- Lukeville Location within the state of Arizona Lukeville Lukeville (the United States)
- Coordinates: 31°52′57″N 112°48′57″W﻿ / ﻿31.88250°N 112.81583°W
- Country: United States
- State: Arizona
- County: Pima
- Elevation: 1,398 ft (426 m)
- Time zone: UTC-7 (Mountain (MST))
- • Summer (DST): UTC-7 (MST)
- ZIP code: 85341
- Area code: 520
- FIPS code: 04-42870
- GNIS feature ID: 7544

= Lukeville, Arizona =

Unincorporated town in the state of Arizona, United States

Lukeville is a small unincorporated town on the Mexico–United States border in southern Pima County, Arizona, United States. It was started by Charles Luke, brother of World War I aviator Frank Luke, an Arizona native who was awarded a posthumous Medal of Honor.

==Description==
The community lies at Lukeville Port of Entry border crossing into Sonoyta, Sonora, Mexico. It is the terminus of State Route 85 and is located entirely within Organ Pipe Cactus National Monument. There is a stop-over spot for buses that are bound for Phoenix and Tucson along with a post office and a duty-free shop.

Its population was approximately 35 at the 2000 census, 27 (77%) of whom were Hispanic or Latino.

A project to replace portions of the Mexico–United States barrier in this area began in 2019.

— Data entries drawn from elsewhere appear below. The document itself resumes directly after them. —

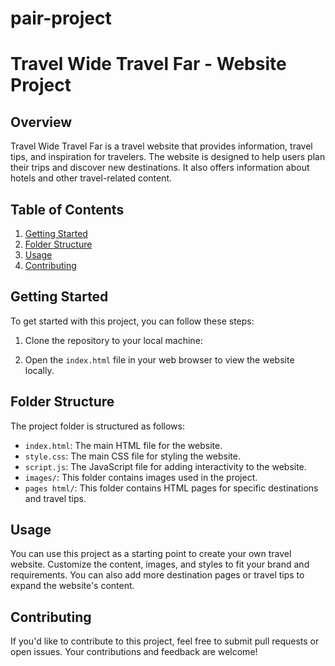 # pair-project

# Travel Wide Travel Far - Website Project

## Overview

Travel Wide Travel Far is a travel website that provides information, travel tips, and inspiration for travelers. The website is designed to help users plan their trips and discover new destinations. It also offers information about hotels and other travel-related content.

## Table of Contents

1. [Getting Started](#getting-started)
2. [Folder Structure](#folder-structure)
3. [Usage](#usage)
4. [Contributing](#contributing)

## Getting Started

To get started with this project, you can follow these steps:

1. Clone the repository to your local machine:

2. Open the `index.html` file in your web browser to view the website locally.

## Folder Structure

The project folder is structured as follows:

- `index.html`: The main HTML file for the website.
- `style.css`: The main CSS file for styling the website.
- `script.js`: The JavaScript file for adding interactivity to the website.
- `images/`: This folder contains images used in the project.
- `pages html/`: This folder contains HTML pages for specific destinations and travel tips.

## Usage

You can use this project as a starting point to create your own travel website. Customize the content, images, and styles to fit your brand and requirements. You can also add more destination pages or travel tips to expand the website's content.

## Contributing

If you'd like to contribute to this project, feel free to submit pull requests or open issues. Your contributions and feedback are welcome!
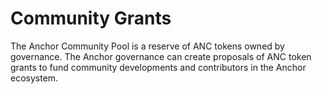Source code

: # Community Grants

The Anchor Community Pool is a reserve of ANC tokens owned by governance. The Anchor governance can create proposals of ANC token grants to fund community developments and contributors in the Anchor ecosystem.





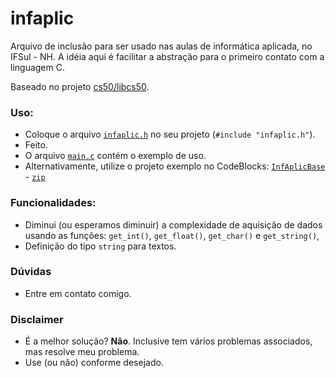 # infaplic

Arquivo de inclusão para ser usado nas aulas de informática aplicada,  no IFSul - NH. A idéia aqui é facilitar a abstração para o primeiro contato com a linguagem C.

Baseado no projeto [cs50/libcs50](https://github.com/cs50/libcs50).

### Uso:
* Coloque o arquivo [`infaplic.h`](infaplic.h) no seu projeto (`#include "infaplic.h"`).
* Feito.
* O arquivo [`main.c`](main.c) contém o exemplo de uso. 
* Alternativamente, utilize o projeto exemplo no CodeBlocks: [`InfAplicBase`](CodeBlocksProject/InfAplicBase) - [`zip`](https://minhaskamal.github.io/DownGit/#/home?url=https://github.com/prcvilla/infaplic/tree/main/CodeBlocksProject/InfAplicBase)

### Funcionalidades:
 * Diminui (ou esperamos diminuir) a complexidade de aquisição de dados usando as funções:  `get_int()`, `get_float()`, `get_char()` e `get_string()`,
 * Definição do tipo `string` para textos.

### Dúvidas
* Entre em contato comigo.

### Disclaimer
* É a melhor solução? **Não**. Inclusive tem vários problemas associados, mas resolve meu problema.
* Use (ou não) conforme desejado.
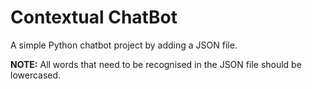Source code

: # Contextual ChatBot
A simple Python chatbot project by adding a JSON file.

**NOTE:** All words that need to be recognised in the JSON file should be lowercased.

Lukeville is not in a school district. The closest district is the Ajo Unified School District.

==Climate==
This area has a large amount of sunshine year-round due to its stable descending air and high pressure. According to the Köppen Climate Classification system, Lukeville has a hot desert climate, abbreviated "BWh" on climate maps.

==Education==
The Pima County School Superintendent arranges for education of K-12 students living in areas without school districts. It arranges for transportation to the Ajo Unified School District from the Lukeville area.